7 Minute Life Daily Planner Review

The 7 Minute Life boasts that this planner will improve your time management skills, clarify your goals and fully realize your priorities. It's based on the belief that the average person is insanely busy with small tasks, rather than larger, more meaningful tasks. That's likely true for most adults, especially those with children. They may have to drive their children to school and afterschool activities, plus errands and appointments, and they still have to make it home to complete chores and making dinner. Homeschoolers, or at least the ones I know, have a slightly more flexible schedule. But they are also busy, especially because most attend co-ops, or travel to museums or libraries regularly, or bring their kids to music or dance classes. 

There's the matter of what you can get done around the house or at work (or both, if you work from home!), which can be a daunting task. I started out using this Daily Planner by writing down what my average activities are for the day. They typically include morning and afternoon lessons, blogging in the morning, checking social media in the afternoon, cleaning and cooking, playing at the park with the kids, blogging again in the evening, and late-night activities (table top gaming). I have a pretty laid back life. My kids are never carted around to a million activities. We enjoy relaxing trips to the library and park. We clean when we need to and cook when we're hungry. Going through this Daily Planner has made me realize how often I stress out over tiny things when the bigger picture is that we have a far less busier life than most people. I've also realized over the weeks using this planner that I am terrible about writing things down.  

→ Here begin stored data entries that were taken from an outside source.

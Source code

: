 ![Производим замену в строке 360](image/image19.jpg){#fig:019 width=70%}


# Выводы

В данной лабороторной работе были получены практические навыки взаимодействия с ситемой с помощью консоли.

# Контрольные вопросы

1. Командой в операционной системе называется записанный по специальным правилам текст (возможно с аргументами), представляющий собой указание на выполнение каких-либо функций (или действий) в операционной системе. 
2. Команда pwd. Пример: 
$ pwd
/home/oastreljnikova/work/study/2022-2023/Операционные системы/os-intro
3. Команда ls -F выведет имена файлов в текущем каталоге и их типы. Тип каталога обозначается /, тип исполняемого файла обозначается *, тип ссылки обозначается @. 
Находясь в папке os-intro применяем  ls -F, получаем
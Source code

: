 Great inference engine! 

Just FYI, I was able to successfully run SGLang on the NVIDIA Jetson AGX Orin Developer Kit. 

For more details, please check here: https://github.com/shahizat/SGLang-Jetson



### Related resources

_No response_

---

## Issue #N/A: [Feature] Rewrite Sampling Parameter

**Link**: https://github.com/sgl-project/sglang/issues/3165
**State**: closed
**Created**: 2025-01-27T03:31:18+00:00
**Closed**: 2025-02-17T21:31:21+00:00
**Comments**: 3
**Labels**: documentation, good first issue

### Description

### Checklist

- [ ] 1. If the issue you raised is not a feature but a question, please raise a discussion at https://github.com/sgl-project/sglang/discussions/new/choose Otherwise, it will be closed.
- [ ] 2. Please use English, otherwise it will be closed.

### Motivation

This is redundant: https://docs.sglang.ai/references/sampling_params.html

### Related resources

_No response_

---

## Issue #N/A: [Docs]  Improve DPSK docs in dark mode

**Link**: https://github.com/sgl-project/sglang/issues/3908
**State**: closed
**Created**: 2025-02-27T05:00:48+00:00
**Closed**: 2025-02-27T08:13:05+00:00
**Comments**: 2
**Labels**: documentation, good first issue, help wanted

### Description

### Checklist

So regardless of what you have planned for the day, the Daily Planned can be used. It not only tracks your activities, but it teaches you along the way how to better utilize your time. Their process is to Think - Write - Do. You'll want to do this often and you'll notice that over time you better prioritize your activities and become more organized both mentally and physically.  

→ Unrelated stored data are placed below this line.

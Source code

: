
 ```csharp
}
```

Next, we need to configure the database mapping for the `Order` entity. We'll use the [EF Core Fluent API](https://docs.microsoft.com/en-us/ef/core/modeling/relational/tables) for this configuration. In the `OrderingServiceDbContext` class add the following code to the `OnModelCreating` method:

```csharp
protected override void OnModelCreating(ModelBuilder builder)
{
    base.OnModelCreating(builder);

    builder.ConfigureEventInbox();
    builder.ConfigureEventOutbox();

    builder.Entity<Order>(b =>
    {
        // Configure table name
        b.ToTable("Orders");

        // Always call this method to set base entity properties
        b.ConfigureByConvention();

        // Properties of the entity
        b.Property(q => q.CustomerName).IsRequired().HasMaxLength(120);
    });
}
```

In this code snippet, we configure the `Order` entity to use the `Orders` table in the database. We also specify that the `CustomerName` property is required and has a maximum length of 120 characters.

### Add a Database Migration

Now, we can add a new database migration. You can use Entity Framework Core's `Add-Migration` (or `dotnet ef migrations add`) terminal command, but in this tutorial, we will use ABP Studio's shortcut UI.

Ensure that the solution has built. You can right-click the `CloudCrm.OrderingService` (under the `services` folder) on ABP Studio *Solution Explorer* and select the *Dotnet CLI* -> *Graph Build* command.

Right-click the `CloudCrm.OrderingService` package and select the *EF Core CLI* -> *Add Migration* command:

Over the course of 90 days, you'll be given the tools to Prioritize, Organize, and Simplify your life. You'll learn to complete 5 high value tasks before 11am. With just 7 minutes you'll make decisions for your entire day. At the end of the day, you can make notes of what you accomplished and what you were unable to accomplish. Life is not predictable and sometimes plans change, so that's ok. 

7 Minute Life Daily Planner Review

Here are a few sample pages from the Daily Planner. Each page is extremely organized and it's so easy to find what you are looking for. Your Daily Progress Report covers contacts, 5 before 11 tasks, unfinished tasks, keeps track of spending, how much you slept and exercised, what you had for meals, appointments and other options. I don't usually fill the entire page for the day, because like I said before, my life, albeit busy, is usually fairly simple and straightforward.

7 Minute Life Daily Planner Review

Here's an example of one of the many task lists available.

7 Minute Life Daily Planner Review

The Daily Planner costs $24.95. While that may seem like a lot of money for a planner, you should also consider everything else this book covers. It gives you step-by-step instructions on how to organize your life and provides you with plenty of additional materials, such as meeting planners, monthly calendars,  90-day calendar worksheets, tons of different contact lists (personal, business, home repair), task lists, life goals and mental clutter notes. This Daily Planner seriously covers about everything you could ever want in a planner!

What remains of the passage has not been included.